● Task item
Lines from the listing below that contain the string "plus" are to be reported.
BEGIN Task inputs
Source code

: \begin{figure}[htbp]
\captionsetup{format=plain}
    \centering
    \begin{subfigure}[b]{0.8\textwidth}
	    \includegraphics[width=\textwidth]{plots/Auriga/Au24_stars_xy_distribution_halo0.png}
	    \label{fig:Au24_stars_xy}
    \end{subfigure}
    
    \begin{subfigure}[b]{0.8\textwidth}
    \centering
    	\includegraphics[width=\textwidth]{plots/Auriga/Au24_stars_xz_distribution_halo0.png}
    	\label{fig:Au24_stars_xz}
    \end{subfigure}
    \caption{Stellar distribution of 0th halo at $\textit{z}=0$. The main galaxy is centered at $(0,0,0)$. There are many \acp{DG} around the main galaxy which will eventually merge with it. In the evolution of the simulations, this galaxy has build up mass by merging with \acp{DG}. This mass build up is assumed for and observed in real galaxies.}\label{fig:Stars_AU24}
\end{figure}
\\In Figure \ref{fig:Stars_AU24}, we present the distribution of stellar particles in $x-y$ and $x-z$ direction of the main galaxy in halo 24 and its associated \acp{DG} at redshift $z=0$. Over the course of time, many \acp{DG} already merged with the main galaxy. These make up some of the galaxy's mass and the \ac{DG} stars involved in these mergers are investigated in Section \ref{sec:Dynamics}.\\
END Task inputs
BEGIN Task inputs
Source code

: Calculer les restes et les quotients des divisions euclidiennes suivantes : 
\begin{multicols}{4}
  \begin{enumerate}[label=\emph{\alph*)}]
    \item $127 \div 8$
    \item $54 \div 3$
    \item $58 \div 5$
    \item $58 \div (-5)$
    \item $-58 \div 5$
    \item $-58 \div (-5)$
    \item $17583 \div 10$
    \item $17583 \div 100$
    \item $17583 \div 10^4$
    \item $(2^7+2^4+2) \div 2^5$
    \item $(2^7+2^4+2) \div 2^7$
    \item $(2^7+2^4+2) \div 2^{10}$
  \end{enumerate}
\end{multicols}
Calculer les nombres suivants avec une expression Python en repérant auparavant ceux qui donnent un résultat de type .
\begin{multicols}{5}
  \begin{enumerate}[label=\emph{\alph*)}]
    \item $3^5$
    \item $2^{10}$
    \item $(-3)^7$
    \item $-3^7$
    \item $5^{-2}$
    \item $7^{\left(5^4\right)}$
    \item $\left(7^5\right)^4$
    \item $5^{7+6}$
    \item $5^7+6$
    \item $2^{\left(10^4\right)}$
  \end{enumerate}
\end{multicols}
END Task inputs
BEGIN Task inputs
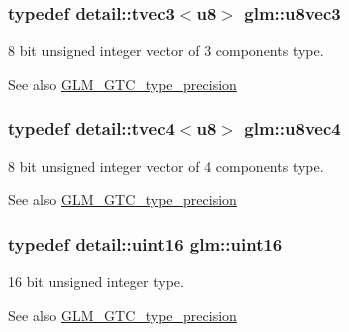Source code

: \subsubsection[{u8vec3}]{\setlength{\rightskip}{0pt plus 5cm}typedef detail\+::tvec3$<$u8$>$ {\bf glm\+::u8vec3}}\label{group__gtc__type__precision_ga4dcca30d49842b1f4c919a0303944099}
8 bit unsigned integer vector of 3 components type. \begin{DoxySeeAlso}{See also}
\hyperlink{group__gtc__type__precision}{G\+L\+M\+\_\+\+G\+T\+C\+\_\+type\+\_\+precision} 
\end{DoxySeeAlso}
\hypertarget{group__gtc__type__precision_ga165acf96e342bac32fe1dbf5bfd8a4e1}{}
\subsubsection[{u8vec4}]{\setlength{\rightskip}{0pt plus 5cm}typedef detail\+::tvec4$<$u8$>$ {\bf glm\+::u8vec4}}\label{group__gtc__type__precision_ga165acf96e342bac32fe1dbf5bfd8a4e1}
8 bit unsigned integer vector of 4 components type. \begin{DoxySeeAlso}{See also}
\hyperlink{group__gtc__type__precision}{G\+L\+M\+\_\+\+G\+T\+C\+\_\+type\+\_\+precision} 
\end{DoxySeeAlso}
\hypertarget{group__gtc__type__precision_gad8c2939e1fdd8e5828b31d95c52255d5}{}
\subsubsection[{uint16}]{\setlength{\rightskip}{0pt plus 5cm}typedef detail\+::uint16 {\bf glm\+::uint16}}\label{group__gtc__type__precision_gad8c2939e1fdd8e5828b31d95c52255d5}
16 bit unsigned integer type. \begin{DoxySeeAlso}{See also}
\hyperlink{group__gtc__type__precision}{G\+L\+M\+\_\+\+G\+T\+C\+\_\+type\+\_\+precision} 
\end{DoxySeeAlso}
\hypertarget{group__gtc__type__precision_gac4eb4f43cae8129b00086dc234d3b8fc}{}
END Task inputs
● Answer to this exercise
: \subsubsection[{u8vec3}]{\setlength{\rightskip}{0pt plus 5cm}typedef detail\+::tvec3$<$u8$>$ {\bf glm\+::u8vec3}}\label{group__gtc__type__precision_ga4dcca30d49842b1f4c919a0303944099}
\subsubsection[{u8vec4}]{\setlength{\rightskip}{0pt plus 5cm}typedef detail\+::tvec4$<$u8$>$ {\bf glm\+::u8vec4}}\label{group__gtc__type__precision_ga165acf96e342bac32fe1dbf5bfd8a4e1}
\subsubsection[{uint16}]{\setlength{\rightskip}{0pt plus 5cm}typedef detail\+::uint16 {\bf glm\+::uint16}}\label{group__gtc__type__precision_gad8c2939e1fdd8e5828b31d95c52255d5}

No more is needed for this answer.